** Opening EXTRACTED RECORDS block **

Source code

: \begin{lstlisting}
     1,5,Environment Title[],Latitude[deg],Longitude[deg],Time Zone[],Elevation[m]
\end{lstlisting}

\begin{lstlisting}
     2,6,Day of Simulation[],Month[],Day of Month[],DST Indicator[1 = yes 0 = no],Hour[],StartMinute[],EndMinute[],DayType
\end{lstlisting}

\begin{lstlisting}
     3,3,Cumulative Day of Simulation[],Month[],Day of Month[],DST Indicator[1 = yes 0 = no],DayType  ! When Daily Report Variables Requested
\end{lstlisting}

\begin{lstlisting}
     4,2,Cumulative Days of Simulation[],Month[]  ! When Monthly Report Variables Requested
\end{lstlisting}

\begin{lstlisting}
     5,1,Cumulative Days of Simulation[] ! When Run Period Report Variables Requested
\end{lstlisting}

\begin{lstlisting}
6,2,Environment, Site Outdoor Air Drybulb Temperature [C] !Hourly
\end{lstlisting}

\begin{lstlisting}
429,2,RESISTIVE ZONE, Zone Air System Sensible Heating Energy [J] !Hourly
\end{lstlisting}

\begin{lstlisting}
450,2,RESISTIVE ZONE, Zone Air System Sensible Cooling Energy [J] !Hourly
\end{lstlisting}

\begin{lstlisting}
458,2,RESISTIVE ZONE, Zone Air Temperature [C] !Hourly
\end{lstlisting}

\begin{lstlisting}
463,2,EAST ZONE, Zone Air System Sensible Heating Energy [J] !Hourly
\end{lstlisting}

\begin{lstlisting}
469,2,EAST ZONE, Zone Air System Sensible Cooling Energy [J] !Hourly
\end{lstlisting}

** Closing EXTRACTED RECORDS block **
** Opening EXTRACTED RECORDS block **

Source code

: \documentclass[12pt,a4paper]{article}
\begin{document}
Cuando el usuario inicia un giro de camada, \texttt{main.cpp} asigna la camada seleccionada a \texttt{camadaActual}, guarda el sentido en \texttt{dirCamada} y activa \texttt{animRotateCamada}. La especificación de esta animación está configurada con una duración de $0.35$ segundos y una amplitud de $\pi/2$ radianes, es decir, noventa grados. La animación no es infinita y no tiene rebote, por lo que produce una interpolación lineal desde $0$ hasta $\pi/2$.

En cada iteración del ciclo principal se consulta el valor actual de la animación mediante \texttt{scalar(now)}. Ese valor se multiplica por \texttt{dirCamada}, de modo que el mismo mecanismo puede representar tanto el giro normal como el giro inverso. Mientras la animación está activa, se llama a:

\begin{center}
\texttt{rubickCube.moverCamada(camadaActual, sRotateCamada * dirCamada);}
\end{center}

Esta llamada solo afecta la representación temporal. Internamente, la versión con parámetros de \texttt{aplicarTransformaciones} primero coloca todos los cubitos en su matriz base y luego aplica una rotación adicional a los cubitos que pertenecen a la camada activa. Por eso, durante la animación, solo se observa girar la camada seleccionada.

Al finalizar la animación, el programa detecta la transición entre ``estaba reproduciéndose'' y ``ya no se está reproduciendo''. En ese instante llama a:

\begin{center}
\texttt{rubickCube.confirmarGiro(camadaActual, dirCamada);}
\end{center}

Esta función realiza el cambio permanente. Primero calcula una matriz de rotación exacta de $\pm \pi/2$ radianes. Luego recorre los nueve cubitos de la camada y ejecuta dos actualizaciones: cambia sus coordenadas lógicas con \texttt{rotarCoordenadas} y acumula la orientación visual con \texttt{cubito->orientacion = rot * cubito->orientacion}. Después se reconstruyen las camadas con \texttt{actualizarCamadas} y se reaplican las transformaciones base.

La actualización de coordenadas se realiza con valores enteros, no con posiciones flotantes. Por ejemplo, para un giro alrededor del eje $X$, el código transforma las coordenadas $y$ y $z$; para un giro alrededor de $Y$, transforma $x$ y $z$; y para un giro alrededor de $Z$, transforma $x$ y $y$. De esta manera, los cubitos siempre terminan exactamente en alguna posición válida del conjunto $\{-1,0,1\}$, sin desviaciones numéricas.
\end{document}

** Closing EXTRACTED RECORDS block **
** Opening EXTRACTED RECORDS block **

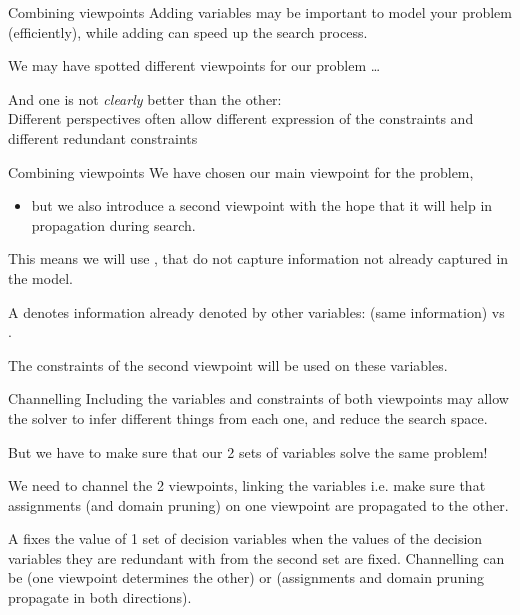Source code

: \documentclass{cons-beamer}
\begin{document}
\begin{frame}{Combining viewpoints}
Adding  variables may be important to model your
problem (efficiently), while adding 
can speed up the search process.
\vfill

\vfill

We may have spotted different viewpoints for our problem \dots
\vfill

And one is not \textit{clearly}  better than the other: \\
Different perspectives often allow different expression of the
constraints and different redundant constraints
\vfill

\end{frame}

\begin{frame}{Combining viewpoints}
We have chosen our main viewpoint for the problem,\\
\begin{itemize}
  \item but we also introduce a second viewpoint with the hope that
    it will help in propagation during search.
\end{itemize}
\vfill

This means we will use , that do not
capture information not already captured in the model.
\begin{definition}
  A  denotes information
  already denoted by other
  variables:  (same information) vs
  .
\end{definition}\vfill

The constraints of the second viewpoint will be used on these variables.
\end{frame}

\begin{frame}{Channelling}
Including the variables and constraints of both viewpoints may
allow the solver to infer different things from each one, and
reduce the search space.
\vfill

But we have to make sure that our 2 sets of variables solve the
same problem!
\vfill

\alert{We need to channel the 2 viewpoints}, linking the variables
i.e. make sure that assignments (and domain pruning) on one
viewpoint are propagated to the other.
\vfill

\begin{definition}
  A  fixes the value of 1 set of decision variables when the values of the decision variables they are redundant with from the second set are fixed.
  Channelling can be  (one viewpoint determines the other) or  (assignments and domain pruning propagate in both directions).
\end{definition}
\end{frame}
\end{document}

** Closing EXTRACTED RECORDS block **

WHAT THE TASK ASKS → Among the records above, how many lines carry the string "definition"? Reply with the number alone.

EXERCISE SOLUTION → 4